The unveiling of the Thermion Duo DXP50 and the Thermion Duo DXP55 introduced the first multispectral riflescope to the Pulsar product range, offering users the detection capabilities they would find through a thermal imaging device, with the identification capabilities they would achieve with a regular day scope, in one classically designed riflescope.

You can find out more about the Thermion Duo DXP50 here, and the Thermion Duo DXP55 here. But in this article, we’re going to go deeper into how multispectral technology can offer so much more than conventional thermal imaging optics.

What is Multispectral Imaging?

A multispectral imager is a device that transmits images via multiple channels; in the case of the Thermion Duo series, these channels consist of a thermal channel and a digital day optics channel. But why would you need both?

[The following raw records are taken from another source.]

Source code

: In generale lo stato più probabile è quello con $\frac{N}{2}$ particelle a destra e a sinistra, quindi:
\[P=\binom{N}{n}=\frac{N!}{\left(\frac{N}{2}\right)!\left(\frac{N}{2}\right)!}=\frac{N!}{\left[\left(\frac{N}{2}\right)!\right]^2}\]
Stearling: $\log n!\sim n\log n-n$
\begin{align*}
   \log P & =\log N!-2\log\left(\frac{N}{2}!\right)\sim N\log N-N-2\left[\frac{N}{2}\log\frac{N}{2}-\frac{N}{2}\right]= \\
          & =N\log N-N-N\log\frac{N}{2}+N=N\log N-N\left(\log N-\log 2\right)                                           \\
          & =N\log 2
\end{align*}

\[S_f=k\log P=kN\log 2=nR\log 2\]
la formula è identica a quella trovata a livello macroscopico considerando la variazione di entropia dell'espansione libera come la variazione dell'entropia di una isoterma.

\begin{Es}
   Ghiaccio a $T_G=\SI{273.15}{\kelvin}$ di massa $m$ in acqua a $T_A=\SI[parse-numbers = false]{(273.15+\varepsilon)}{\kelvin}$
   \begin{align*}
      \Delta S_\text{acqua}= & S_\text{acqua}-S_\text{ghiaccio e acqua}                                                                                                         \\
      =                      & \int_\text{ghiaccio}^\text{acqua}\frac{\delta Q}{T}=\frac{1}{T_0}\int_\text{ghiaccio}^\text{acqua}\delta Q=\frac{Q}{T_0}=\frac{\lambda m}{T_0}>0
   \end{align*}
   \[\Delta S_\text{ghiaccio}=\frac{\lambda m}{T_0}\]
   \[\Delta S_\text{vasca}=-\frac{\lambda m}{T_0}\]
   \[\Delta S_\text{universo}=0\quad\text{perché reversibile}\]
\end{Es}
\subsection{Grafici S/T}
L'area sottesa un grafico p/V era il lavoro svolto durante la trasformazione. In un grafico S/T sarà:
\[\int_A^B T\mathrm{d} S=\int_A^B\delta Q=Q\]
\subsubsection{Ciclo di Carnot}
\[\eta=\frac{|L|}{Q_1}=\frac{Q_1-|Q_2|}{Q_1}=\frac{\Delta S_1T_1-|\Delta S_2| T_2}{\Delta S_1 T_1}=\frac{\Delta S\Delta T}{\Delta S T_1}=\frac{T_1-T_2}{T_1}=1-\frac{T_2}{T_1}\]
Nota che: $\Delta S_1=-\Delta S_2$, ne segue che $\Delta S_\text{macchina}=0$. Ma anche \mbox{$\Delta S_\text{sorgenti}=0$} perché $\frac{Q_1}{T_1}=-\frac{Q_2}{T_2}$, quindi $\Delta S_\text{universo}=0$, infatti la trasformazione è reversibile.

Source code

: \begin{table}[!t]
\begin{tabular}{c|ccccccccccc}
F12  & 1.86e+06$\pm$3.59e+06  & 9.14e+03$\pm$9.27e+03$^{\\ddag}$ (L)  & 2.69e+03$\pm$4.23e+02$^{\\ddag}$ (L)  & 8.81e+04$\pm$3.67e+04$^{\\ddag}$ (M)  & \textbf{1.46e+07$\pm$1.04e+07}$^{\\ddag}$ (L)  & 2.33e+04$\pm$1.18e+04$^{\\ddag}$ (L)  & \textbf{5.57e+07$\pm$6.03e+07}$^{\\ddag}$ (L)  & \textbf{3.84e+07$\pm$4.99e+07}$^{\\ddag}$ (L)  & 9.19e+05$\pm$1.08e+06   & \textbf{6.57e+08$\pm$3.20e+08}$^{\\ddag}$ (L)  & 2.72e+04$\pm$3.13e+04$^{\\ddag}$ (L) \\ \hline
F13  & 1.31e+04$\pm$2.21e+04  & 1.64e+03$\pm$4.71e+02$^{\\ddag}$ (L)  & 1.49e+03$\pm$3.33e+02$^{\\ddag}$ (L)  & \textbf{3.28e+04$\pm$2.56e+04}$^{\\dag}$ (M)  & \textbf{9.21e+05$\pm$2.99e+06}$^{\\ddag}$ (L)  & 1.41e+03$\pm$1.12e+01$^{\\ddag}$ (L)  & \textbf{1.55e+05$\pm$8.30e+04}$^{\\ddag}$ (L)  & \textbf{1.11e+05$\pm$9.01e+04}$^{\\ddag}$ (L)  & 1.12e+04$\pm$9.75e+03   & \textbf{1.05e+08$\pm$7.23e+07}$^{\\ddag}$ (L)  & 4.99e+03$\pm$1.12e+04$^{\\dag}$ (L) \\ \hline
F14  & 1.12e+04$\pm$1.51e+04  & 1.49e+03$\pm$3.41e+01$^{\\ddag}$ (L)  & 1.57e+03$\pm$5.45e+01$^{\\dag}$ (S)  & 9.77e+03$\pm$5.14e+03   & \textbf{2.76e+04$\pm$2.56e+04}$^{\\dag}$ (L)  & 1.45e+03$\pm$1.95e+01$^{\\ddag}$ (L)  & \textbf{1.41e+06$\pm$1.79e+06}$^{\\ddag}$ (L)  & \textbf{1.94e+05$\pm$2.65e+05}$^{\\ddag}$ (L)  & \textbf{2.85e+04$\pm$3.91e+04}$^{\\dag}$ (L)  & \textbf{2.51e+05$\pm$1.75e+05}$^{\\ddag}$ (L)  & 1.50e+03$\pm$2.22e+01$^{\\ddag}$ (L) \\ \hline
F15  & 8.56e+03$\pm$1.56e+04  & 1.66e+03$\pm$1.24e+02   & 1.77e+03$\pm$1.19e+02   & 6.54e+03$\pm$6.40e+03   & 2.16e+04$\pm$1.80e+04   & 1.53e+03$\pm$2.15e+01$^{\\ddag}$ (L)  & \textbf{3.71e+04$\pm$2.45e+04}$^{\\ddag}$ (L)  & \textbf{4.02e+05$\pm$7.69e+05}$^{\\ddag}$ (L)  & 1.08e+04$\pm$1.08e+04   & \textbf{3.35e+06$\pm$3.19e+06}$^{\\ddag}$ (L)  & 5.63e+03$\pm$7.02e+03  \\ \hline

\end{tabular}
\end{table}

A multispectral imaging device offers more convenience, better accuracy, and even greater detection capabilities when compared with standard day optics or thermal imaging devices — allowing users to use just one single scope without the need to switch between day and thermal optics.

See it in Action…

Which is Better, Thermal or Multispectral Optics?

Answering this question is really down to user requirements and device application, however, in our opinion, the multispectral device will always come out on top; by combining the identification capabilities of conventional day optics with the exceptional detection capabilities of a Pulsar thermal imaging device,  both models in the Thermion Duo series make sure you never miss a single important detail whilst out in the field — allowing users to make well-informed decisions when it matters most.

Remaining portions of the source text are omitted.